Data extracted from a collection
----
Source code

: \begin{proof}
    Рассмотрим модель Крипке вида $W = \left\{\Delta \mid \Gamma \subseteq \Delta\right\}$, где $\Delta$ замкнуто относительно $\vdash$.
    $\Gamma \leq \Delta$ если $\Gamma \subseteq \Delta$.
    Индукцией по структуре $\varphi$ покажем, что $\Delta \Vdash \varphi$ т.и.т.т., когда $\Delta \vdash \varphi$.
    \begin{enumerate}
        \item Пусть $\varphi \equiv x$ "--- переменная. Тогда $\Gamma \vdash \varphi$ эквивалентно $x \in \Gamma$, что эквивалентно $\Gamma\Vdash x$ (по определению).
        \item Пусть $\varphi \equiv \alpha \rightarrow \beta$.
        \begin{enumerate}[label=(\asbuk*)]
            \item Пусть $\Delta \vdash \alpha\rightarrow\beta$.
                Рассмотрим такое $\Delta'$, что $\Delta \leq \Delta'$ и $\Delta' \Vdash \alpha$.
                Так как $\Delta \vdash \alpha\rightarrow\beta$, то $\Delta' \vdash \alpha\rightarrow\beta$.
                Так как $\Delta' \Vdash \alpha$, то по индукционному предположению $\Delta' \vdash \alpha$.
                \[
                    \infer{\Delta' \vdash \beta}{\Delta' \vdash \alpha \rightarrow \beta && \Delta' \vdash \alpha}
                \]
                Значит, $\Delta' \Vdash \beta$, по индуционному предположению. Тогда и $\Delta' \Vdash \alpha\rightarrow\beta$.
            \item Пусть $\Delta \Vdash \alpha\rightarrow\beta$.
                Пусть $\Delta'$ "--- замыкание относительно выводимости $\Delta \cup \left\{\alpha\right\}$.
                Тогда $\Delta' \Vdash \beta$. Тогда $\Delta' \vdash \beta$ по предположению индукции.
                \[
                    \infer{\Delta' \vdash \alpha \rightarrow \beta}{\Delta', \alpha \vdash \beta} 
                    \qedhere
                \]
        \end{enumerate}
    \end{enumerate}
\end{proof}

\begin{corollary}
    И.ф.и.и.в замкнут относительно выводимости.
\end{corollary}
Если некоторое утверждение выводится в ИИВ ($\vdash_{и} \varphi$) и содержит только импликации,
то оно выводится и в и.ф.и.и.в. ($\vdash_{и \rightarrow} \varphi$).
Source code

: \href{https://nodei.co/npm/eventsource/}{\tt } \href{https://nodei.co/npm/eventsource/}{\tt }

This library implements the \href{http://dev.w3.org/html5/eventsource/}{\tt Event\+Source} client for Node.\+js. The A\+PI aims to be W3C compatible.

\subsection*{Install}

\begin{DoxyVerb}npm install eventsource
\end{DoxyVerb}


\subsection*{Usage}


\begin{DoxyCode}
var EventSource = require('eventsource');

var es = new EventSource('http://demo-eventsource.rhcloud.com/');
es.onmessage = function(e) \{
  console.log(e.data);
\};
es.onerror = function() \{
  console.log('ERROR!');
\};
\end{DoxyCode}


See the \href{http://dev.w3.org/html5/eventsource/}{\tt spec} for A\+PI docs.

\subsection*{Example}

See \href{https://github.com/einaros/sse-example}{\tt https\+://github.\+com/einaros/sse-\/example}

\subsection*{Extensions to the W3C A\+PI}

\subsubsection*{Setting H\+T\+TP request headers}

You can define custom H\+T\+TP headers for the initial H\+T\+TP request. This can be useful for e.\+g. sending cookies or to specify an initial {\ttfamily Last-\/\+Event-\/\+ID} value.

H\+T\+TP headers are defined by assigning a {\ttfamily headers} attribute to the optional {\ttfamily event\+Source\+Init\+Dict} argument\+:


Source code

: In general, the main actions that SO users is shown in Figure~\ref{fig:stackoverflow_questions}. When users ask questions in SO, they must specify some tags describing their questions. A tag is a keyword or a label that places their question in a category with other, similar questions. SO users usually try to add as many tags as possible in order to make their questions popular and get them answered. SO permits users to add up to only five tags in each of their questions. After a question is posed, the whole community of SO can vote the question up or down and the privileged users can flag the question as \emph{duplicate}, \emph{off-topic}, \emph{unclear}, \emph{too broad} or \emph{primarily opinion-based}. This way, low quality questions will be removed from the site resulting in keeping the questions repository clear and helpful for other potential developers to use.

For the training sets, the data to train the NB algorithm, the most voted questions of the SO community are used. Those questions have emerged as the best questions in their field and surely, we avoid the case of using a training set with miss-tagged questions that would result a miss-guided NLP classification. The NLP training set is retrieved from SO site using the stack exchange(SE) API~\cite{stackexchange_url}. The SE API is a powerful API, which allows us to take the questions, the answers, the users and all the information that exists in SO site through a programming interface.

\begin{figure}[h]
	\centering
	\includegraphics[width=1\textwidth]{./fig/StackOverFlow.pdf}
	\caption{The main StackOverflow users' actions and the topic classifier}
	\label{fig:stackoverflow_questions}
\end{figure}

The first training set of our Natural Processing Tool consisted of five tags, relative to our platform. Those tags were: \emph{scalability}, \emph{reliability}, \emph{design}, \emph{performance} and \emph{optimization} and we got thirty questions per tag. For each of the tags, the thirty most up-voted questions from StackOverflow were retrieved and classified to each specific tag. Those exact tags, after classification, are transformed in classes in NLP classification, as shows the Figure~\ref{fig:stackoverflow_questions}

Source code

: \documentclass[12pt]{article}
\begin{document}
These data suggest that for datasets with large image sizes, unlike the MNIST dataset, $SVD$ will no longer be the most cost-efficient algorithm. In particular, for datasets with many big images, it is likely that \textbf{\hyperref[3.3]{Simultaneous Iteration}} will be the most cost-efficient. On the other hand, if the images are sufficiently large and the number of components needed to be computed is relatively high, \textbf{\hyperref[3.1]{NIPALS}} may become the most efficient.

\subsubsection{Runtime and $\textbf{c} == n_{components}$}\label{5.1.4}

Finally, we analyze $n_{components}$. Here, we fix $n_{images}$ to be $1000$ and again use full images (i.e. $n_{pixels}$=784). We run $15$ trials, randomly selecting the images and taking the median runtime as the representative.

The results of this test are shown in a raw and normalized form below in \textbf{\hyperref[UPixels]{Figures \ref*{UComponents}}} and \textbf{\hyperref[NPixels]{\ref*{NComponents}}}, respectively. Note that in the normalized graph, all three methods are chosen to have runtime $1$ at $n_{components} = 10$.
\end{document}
----
Would you give the data above again, exactly as written?

## SOLUTION
Source code

: \begin{proof}
    Рассмотрим модель Крипке вида $W = \left\{\Delta \mid \Gamma \subseteq \Delta\right\}$, где $\Delta$ замкнуто относительно $\vdash$.
    $\Gamma \leq \Delta$ если $\Gamma \subseteq \Delta$.
    Индукцией по структуре $\varphi$ покажем, что $\Delta \Vdash \varphi$ т.и.т.т., когда $\Delta \vdash \varphi$.
    \begin{enumerate}
        \item Пусть $\varphi \equiv x$ "--- переменная. Тогда $\Gamma \vdash \varphi$ эквивалентно $x \in \Gamma$, что эквивалентно $\Gamma\Vdash x$ (по определению).
        \item Пусть $\varphi \equiv \alpha \rightarrow \beta$.
        \begin{enumerate}[label=(\asbuk*)]
            \item Пусть $\Delta \vdash \alpha\rightarrow\beta$.
                Рассмотрим такое $\Delta'$, что $\Delta \leq \Delta'$ и $\Delta' \Vdash \alpha$.
                Так как $\Delta \vdash \alpha\rightarrow\beta$, то $\Delta' \vdash \alpha\rightarrow\beta$.
                Так как $\Delta' \Vdash \alpha$, то по индукционному предположению $\Delta' \vdash \alpha$.
                \[
                    \infer{\Delta' \vdash \beta}{\Delta' \vdash \alpha \rightarrow \beta && \Delta' \vdash \alpha}
                \]
                Значит, $\Delta' \Vdash \beta$, по индуционному предположению. Тогда и $\Delta' \Vdash \alpha\rightarrow\beta$.
            \item Пусть $\Delta \Vdash \alpha\rightarrow\beta$.
                Пусть $\Delta'$ "--- замыкание относительно выводимости $\Delta \cup \left\{\alpha\right\}$.
                Тогда $\Delta' \Vdash \beta$. Тогда $\Delta' \vdash \beta$ по предположению индукции.
                \[
                    \infer{\Delta' \vdash \alpha \rightarrow \beta}{\Delta', \alpha \vdash \beta} 
                    \qedhere
                \]
        \end{enumerate}
    \end{enumerate}
\end{proof}

\begin{corollary}
    И.ф.и.и.в замкнут относительно выводимости.
\end{corollary}
Если некоторое утверждение выводится в ИИВ ($\vdash_{и} \varphi$) и содержит только импликации,
то оно выводится и в и.ф.и.и.в. ($\vdash_{и \rightarrow} \varphi$).
Source code

: \href{https://nodei.co/npm/eventsource/}{\tt } \href{https://nodei.co/npm/eventsource/}{\tt }

This library implements the \href{http://dev.w3.org/html5/eventsource/}{\tt Event\+Source} client for Node.\+js. The A\+PI aims to be W3C compatible.

\subsection*{Install}

\begin{DoxyVerb}npm install eventsource
\end{DoxyVerb}


\subsection*{Usage}


\begin{DoxyCode}
var EventSource = require('eventsource');

var es = new EventSource('http://demo-eventsource.rhcloud.com/');
es.onmessage = function(e) \{
  console.log(e.data);
\};
es.onerror = function() \{
  console.log('ERROR!');
\};
\end{DoxyCode}


See the \href{http://dev.w3.org/html5/eventsource/}{\tt spec} for A\+PI docs.

\subsection*{Example}

See \href{https://github.com/einaros/sse-example}{\tt https\+://github.\+com/einaros/sse-\/example}

\subsection*{Extensions to the W3C A\+PI}

\subsubsection*{Setting H\+T\+TP request headers}

You can define custom H\+T\+TP headers for the initial H\+T\+TP request. This can be useful for e.\+g. sending cookies or to specify an initial {\ttfamily Last-\/\+Event-\/\+ID} value.

H\+T\+TP headers are defined by assigning a {\ttfamily headers} attribute to the optional {\ttfamily event\+Source\+Init\+Dict} argument\+:


Source code

: In general, the main actions that SO users is shown in Figure~\ref{fig:stackoverflow_questions}. When users ask questions in SO, they must specify some tags describing their questions. A tag is a keyword or a label that places their question in a category with other, similar questions. SO users usually try to add as many tags as possible in order to make their questions popular and get them answered. SO permits users to add up to only five tags in each of their questions. After a question is posed, the whole community of SO can vote the question up or down and the privileged users can flag the question as \emph{duplicate}, \emph{off-topic}, \emph{unclear}, \emph{too broad} or \emph{primarily opinion-based}. This way, low quality questions will be removed from the site resulting in keeping the questions repository clear and helpful for other potential developers to use.

For the training sets, the data to train the NB algorithm, the most voted questions of the SO community are used. Those questions have emerged as the best questions in their field and surely, we avoid the case of using a training set with miss-tagged questions that would result a miss-guided NLP classification. The NLP training set is retrieved from SO site using the stack exchange(SE) API~\cite{stackexchange_url}. The SE API is a powerful API, which allows us to take the questions, the answers, the users and all the information that exists in SO site through a programming interface.

\begin{figure}[h]
	\centering
	\includegraphics[width=1\textwidth]{./fig/StackOverFlow.pdf}
	\caption{The main StackOverflow users' actions and the topic classifier}
	\label{fig:stackoverflow_questions}
\end{figure}

The first training set of our Natural Processing Tool consisted of five tags, relative to our platform. Those tags were: \emph{scalability}, \emph{reliability}, \emph{design}, \emph{performance} and \emph{optimization} and we got thirty questions per tag. For each of the tags, the thirty most up-voted questions from StackOverflow were retrieved and classified to each specific tag. Those exact tags, after classification, are transformed in classes in NLP classification, as shows the Figure~\ref{fig:stackoverflow_questions}

Source code

: \documentclass[12pt]{article}
\begin{document}
These data suggest that for datasets with large image sizes, unlike the MNIST dataset, $SVD$ will no longer be the most cost-efficient algorithm. In particular, for datasets with many big images, it is likely that \textbf{\hyperref[3.3]{Simultaneous Iteration}} will be the most cost-efficient. On the other hand, if the images are sufficiently large and the number of components needed to be computed is relatively high, \textbf{\hyperref[3.1]{NIPALS}} may become the most efficient.

\subsubsection{Runtime and $\textbf{c} == n_{components}$}\label{5.1.4}

Finally, we analyze $n_{components}$. Here, we fix $n_{images}$ to be $1000$ and again use full images (i.e. $n_{pixels}$=784). We run $15$ trials, randomly selecting the images and taking the median runtime as the representative.

The results of this test are shown in a raw and normalized form below in \textbf{\hyperref[UPixels]{Figures \ref*{UComponents}}} and \textbf{\hyperref[NPixels]{\ref*{NComponents}}}, respectively. Note that in the normalized graph, all three methods are chosen to have runtime $1$ at $n_{components} = 10$.
\end{document}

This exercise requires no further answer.